WORK TASK: In the data that follows, find each line containing "regardless" and copy it.

━━━

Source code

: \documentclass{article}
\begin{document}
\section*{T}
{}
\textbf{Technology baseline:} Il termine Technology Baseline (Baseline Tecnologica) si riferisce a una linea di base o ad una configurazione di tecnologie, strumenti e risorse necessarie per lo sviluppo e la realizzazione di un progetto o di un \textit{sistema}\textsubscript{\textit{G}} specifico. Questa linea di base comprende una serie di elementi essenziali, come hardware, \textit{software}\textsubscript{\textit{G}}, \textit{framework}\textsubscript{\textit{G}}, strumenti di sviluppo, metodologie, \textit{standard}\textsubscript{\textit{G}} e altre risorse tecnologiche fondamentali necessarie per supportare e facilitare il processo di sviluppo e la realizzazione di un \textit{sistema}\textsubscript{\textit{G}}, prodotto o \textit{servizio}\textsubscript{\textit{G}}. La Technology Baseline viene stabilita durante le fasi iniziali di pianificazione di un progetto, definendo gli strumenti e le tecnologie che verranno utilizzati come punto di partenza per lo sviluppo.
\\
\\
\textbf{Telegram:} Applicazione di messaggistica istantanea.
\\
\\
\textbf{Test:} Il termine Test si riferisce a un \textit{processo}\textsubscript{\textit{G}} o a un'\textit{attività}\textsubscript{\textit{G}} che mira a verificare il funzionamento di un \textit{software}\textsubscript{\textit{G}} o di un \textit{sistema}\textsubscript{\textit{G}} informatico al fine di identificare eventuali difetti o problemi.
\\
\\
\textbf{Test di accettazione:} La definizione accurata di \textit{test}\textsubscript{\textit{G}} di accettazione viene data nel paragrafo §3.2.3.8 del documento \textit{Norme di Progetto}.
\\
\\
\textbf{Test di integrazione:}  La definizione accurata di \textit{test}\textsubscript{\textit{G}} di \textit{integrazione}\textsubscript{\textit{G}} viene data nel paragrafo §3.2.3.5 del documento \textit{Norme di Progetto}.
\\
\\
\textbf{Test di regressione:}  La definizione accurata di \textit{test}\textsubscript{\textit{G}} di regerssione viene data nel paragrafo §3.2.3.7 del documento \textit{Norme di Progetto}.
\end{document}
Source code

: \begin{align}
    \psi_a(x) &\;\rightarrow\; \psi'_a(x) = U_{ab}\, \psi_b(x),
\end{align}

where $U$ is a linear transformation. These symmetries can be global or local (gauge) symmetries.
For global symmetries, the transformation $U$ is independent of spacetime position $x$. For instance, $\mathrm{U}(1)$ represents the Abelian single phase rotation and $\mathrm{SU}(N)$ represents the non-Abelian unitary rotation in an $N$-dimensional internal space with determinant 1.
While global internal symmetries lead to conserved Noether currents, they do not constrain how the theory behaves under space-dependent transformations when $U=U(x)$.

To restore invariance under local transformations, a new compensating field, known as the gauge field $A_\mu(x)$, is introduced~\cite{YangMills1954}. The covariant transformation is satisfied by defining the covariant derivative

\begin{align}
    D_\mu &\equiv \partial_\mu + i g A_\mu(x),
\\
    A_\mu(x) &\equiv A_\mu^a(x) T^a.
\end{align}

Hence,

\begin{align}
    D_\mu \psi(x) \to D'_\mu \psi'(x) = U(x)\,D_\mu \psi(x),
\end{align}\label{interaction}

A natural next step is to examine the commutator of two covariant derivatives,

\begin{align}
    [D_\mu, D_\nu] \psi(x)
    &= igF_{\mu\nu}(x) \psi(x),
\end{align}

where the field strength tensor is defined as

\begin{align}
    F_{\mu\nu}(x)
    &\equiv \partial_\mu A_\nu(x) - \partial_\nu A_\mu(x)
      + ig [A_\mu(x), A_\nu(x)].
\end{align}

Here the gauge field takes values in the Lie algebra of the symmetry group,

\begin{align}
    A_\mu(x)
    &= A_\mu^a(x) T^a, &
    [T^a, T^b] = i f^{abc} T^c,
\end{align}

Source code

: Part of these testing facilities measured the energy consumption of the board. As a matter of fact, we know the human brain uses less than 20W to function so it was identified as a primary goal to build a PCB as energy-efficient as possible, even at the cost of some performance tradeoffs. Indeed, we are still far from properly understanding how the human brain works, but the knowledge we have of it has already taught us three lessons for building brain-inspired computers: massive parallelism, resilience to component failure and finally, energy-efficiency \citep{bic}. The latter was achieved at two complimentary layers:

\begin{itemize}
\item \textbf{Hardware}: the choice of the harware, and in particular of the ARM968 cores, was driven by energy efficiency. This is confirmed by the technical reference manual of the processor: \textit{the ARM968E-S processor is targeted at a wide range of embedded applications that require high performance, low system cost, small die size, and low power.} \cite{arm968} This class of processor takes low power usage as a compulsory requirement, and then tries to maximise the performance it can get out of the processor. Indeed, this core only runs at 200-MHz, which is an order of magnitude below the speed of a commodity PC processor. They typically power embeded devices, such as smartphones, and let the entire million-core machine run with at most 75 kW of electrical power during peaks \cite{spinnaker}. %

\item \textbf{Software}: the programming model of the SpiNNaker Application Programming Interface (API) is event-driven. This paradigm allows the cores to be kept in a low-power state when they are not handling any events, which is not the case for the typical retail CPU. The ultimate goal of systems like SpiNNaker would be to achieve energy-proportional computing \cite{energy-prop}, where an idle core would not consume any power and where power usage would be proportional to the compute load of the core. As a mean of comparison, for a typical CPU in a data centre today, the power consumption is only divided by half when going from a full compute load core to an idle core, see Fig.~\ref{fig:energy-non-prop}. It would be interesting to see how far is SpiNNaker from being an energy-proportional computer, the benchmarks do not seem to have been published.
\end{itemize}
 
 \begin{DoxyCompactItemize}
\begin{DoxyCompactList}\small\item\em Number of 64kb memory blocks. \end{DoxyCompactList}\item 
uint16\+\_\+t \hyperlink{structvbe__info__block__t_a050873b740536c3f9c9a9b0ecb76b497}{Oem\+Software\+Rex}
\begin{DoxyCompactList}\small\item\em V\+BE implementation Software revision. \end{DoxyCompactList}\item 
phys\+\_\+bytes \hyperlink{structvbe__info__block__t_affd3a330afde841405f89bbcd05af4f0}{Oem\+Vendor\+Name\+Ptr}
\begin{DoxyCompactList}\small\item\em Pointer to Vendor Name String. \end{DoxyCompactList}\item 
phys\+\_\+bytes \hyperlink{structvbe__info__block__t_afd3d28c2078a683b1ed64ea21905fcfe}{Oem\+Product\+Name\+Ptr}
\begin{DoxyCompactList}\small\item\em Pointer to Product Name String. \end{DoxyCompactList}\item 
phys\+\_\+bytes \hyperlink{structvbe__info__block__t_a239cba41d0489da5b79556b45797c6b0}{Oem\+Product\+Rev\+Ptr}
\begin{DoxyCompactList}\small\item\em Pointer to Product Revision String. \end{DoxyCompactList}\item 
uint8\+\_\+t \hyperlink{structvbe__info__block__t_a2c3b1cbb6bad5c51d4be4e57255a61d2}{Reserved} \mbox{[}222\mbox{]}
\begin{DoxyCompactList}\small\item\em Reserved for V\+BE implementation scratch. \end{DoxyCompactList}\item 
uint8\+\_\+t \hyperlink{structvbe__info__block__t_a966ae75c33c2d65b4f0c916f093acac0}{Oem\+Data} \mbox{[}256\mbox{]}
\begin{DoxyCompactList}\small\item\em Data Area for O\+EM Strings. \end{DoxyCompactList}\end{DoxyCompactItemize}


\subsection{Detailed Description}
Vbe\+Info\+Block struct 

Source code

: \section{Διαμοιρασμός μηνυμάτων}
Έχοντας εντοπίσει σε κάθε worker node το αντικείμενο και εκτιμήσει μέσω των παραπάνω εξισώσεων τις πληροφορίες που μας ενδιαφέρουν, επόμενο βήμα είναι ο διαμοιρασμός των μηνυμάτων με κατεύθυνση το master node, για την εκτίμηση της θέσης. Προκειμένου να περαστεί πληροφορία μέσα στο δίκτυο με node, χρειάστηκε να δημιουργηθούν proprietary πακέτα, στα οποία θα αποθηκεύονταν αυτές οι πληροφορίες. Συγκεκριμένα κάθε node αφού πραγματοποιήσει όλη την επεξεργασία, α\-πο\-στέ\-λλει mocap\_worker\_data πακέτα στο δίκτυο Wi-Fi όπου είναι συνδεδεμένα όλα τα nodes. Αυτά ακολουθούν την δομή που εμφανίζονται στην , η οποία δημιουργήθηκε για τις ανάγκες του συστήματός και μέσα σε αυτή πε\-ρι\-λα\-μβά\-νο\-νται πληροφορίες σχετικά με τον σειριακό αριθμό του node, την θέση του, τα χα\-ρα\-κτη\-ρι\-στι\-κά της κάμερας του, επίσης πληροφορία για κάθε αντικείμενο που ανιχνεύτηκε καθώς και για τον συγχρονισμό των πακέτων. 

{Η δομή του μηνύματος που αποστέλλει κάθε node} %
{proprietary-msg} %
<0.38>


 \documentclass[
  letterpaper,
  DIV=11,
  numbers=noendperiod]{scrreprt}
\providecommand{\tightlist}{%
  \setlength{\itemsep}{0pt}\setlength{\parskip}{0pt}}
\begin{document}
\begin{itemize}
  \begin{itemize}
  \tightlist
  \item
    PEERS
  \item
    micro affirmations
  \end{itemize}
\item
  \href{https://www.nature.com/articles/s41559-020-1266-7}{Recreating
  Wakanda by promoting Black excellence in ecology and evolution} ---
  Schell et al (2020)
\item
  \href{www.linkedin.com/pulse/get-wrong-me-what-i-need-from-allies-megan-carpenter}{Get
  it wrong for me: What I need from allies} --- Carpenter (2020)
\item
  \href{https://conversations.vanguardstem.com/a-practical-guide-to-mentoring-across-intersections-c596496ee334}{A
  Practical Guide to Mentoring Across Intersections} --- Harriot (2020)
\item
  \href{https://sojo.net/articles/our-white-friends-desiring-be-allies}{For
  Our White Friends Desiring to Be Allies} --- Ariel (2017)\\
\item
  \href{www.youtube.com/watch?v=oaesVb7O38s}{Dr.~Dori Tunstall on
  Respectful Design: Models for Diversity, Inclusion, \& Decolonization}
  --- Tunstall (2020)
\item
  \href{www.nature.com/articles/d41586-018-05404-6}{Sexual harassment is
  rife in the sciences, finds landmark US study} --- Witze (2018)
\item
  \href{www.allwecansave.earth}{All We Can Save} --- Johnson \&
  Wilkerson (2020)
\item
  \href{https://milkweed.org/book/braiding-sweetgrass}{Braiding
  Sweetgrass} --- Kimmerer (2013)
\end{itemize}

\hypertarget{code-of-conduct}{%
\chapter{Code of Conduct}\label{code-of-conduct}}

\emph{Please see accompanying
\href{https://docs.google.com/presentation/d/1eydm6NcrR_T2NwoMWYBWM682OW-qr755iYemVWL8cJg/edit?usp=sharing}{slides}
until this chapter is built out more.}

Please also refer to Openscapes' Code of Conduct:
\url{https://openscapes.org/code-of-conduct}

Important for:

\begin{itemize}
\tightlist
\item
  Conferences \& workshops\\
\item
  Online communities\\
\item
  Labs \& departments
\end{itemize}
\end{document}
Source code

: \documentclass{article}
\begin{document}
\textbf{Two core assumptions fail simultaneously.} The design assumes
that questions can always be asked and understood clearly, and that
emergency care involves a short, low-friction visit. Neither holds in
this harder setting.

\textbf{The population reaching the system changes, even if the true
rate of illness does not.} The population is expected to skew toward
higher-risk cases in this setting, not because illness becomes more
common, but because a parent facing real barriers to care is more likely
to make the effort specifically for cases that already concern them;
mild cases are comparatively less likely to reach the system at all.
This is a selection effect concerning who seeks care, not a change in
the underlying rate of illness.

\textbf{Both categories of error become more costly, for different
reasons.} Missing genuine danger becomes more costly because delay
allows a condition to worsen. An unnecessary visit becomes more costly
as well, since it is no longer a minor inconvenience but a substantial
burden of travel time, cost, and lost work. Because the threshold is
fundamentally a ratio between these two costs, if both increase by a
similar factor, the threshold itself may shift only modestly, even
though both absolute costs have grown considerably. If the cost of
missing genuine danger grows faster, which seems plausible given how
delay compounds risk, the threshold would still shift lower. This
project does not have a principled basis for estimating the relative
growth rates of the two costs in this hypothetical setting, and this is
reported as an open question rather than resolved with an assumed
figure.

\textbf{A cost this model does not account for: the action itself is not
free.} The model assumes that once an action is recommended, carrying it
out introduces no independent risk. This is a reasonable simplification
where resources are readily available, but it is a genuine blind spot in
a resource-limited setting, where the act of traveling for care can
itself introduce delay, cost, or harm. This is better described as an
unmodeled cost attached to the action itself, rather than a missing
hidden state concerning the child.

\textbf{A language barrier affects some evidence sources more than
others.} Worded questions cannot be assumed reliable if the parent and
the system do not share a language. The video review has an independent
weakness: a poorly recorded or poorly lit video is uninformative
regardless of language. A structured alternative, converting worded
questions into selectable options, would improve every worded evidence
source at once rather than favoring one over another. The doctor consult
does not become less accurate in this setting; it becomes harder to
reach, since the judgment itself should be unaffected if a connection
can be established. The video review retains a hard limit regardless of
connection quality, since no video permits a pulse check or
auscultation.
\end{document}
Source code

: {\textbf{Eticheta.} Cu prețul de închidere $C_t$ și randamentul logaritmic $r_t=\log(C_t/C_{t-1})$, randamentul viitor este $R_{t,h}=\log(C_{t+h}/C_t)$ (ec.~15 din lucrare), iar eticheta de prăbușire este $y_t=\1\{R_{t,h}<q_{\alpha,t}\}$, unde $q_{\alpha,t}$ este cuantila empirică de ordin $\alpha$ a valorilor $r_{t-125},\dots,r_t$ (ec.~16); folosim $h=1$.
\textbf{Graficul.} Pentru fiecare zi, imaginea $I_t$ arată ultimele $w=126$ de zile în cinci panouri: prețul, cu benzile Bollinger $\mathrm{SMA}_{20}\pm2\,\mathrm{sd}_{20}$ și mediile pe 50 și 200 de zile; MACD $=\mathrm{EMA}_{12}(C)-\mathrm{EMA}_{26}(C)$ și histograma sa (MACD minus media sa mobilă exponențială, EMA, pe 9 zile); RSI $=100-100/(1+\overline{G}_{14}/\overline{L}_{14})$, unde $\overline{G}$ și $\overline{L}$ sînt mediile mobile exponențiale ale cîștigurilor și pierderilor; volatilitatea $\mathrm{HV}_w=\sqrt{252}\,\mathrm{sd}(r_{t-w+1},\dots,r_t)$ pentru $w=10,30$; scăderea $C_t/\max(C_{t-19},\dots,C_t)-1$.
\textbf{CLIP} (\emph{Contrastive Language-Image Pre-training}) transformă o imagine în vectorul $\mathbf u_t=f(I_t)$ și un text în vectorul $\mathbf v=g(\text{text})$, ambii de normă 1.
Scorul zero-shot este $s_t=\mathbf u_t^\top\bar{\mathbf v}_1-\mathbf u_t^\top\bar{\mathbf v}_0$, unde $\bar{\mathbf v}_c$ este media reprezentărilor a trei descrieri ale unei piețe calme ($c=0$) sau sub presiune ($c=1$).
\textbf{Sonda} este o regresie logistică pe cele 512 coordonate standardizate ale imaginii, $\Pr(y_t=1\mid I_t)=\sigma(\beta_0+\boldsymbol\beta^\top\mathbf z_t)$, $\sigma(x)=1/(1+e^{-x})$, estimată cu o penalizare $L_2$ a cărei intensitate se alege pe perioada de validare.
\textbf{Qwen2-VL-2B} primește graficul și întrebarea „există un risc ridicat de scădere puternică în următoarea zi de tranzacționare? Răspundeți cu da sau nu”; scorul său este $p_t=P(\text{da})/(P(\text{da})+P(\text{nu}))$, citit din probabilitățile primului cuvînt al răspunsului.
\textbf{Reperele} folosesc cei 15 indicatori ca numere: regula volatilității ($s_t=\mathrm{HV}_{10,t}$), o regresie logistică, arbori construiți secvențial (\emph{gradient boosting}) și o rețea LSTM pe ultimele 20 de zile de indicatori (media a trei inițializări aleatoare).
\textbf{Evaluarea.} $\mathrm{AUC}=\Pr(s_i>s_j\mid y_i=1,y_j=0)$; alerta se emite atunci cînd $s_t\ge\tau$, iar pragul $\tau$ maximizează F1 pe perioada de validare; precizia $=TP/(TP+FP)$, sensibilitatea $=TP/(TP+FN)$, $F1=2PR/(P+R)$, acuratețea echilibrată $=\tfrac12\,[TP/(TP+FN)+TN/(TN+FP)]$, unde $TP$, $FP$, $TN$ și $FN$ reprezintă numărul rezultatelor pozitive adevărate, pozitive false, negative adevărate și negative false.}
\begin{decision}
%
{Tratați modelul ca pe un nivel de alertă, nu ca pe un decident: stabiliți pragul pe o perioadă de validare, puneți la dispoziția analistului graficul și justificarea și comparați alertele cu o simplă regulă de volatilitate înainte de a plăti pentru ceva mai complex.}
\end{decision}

━━━

SOLUTION TO THIS PROBLEM:
regardless of language. A structured alternative, converting worded
can be established. The video review retains a hard limit regardless of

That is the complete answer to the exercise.